#### [Exercise goal]
Give back every record below, character for character.

☆ ☆ ☆ ☆

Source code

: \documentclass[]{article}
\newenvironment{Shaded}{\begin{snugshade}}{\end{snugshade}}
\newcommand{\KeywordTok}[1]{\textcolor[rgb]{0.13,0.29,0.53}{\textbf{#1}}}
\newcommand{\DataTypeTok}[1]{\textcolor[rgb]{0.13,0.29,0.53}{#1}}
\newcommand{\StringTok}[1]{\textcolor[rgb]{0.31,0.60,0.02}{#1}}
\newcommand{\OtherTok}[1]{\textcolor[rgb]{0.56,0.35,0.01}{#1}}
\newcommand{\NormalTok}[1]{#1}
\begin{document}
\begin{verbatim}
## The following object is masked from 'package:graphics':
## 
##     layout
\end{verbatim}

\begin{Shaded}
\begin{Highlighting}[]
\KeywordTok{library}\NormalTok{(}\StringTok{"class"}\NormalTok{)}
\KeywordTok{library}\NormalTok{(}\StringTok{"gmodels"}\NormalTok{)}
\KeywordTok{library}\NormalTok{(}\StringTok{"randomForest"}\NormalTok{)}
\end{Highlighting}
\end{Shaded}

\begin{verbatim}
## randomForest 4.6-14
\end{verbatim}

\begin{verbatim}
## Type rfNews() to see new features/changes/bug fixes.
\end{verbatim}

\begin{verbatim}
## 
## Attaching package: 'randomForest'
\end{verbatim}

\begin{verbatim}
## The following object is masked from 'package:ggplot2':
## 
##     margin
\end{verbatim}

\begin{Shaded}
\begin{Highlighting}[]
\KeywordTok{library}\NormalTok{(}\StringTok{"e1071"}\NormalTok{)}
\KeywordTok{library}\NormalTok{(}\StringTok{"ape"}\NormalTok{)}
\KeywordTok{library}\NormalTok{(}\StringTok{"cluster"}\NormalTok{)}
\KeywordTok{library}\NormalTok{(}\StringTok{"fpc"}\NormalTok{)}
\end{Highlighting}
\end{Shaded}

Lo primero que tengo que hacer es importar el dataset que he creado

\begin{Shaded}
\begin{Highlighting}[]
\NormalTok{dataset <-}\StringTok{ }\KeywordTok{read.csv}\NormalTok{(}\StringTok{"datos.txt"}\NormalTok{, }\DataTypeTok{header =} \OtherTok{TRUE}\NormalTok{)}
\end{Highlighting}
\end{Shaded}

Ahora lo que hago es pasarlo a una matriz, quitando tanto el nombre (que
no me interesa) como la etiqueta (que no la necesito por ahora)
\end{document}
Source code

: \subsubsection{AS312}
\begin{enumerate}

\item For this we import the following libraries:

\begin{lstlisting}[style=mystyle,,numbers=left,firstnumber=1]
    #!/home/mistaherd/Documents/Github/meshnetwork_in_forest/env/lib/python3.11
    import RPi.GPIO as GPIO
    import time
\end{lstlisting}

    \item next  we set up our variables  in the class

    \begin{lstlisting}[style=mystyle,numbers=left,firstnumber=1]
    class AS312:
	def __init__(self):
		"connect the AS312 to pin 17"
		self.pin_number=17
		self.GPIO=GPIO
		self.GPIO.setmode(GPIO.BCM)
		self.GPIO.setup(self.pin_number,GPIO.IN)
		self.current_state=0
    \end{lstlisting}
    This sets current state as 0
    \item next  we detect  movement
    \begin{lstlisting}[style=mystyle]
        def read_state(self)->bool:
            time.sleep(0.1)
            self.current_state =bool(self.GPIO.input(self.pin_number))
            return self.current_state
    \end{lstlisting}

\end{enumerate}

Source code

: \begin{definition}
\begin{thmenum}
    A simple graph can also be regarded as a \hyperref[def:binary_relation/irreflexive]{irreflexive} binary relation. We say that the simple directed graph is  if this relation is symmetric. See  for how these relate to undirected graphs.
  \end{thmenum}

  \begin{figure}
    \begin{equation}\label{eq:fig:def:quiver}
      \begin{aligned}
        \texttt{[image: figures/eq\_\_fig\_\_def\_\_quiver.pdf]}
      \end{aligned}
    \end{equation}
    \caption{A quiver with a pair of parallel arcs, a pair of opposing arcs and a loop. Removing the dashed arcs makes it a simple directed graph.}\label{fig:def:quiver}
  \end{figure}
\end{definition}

☆ ☆ ☆ ☆

#### [Answer space]
Source code

: \documentclass[]{article}
\newenvironment{Shaded}{\begin{snugshade}}{\end{snugshade}}
\newcommand{\KeywordTok}[1]{\textcolor[rgb]{0.13,0.29,0.53}{\textbf{#1}}}
\newcommand{\DataTypeTok}[1]{\textcolor[rgb]{0.13,0.29,0.53}{#1}}
\newcommand{\StringTok}[1]{\textcolor[rgb]{0.31,0.60,0.02}{#1}}
\newcommand{\OtherTok}[1]{\textcolor[rgb]{0.56,0.35,0.01}{#1}}
\newcommand{\NormalTok}[1]{#1}
\begin{document}
\begin{verbatim}
## The following object is masked from 'package:graphics':
## 
##     layout
\end{verbatim}

\begin{Shaded}
\begin{Highlighting}[]
\KeywordTok{library}\NormalTok{(}\StringTok{"class"}\NormalTok{)}
\KeywordTok{library}\NormalTok{(}\StringTok{"gmodels"}\NormalTok{)}
\KeywordTok{library}\NormalTok{(}\StringTok{"randomForest"}\NormalTok{)}
\end{Highlighting}
\end{Shaded}

\begin{verbatim}
## randomForest 4.6-14
\end{verbatim}

\begin{verbatim}
## Type rfNews() to see new features/changes/bug fixes.
\end{verbatim}

\begin{verbatim}
## 
## Attaching package: 'randomForest'
\end{verbatim}

\begin{verbatim}
## The following object is masked from 'package:ggplot2':
## 
##     margin
\end{verbatim}

\begin{Shaded}
\begin{Highlighting}[]
\KeywordTok{library}\NormalTok{(}\StringTok{"e1071"}\NormalTok{)}
\KeywordTok{library}\NormalTok{(}\StringTok{"ape"}\NormalTok{)}
\KeywordTok{library}\NormalTok{(}\StringTok{"cluster"}\NormalTok{)}
\KeywordTok{library}\NormalTok{(}\StringTok{"fpc"}\NormalTok{)}
\end{Highlighting}
\end{Shaded}

Lo primero que tengo que hacer es importar el dataset que he creado

\begin{Shaded}
\begin{Highlighting}[]
\NormalTok{dataset <-}\StringTok{ }\KeywordTok{read.csv}\NormalTok{(}\StringTok{"datos.txt"}\NormalTok{, }\DataTypeTok{header =} \OtherTok{TRUE}\NormalTok{)}
\end{Highlighting}
\end{Shaded}

Ahora lo que hago es pasarlo a una matriz, quitando tanto el nombre (que
no me interesa) como la etiqueta (que no la necesito por ahora)
\end{document}
Source code

: \subsubsection{AS312}
\begin{enumerate}

\item For this we import the following libraries:

\begin{lstlisting}[style=mystyle,,numbers=left,firstnumber=1]
    #!/home/mistaherd/Documents/Github/meshnetwork_in_forest/env/lib/python3.11
    import RPi.GPIO as GPIO
    import time
\end{lstlisting}

    \item next  we set up our variables  in the class

    \begin{lstlisting}[style=mystyle,numbers=left,firstnumber=1]
    class AS312:
	def __init__(self):
		"connect the AS312 to pin 17"
		self.pin_number=17
		self.GPIO=GPIO
		self.GPIO.setmode(GPIO.BCM)
		self.GPIO.setup(self.pin_number,GPIO.IN)
		self.current_state=0
    \end{lstlisting}
    This sets current state as 0
    \item next  we detect  movement
    \begin{lstlisting}[style=mystyle]
        def read_state(self)->bool:
            time.sleep(0.1)
            self.current_state =bool(self.GPIO.input(self.pin_number))
            return self.current_state
    \end{lstlisting}

\end{enumerate}

Source code

: \begin{definition}
\begin{thmenum}
    A simple graph can also be regarded as a \hyperref[def:binary_relation/irreflexive]{irreflexive} binary relation. We say that the simple directed graph is  if this relation is symmetric. See  for how these relate to undirected graphs.
  \end{thmenum}

  \begin{figure}
    \begin{equation}\label{eq:fig:def:quiver}
      \begin{aligned}
        \texttt{[image: figures/eq\_\_fig\_\_def\_\_quiver.pdf]}
      \end{aligned}
    \end{equation}
    \caption{A quiver with a pair of parallel arcs, a pair of opposing arcs and a loop. Removing the dashed arcs makes it a simple directed graph.}\label{fig:def:quiver}
  \end{figure}
\end{definition}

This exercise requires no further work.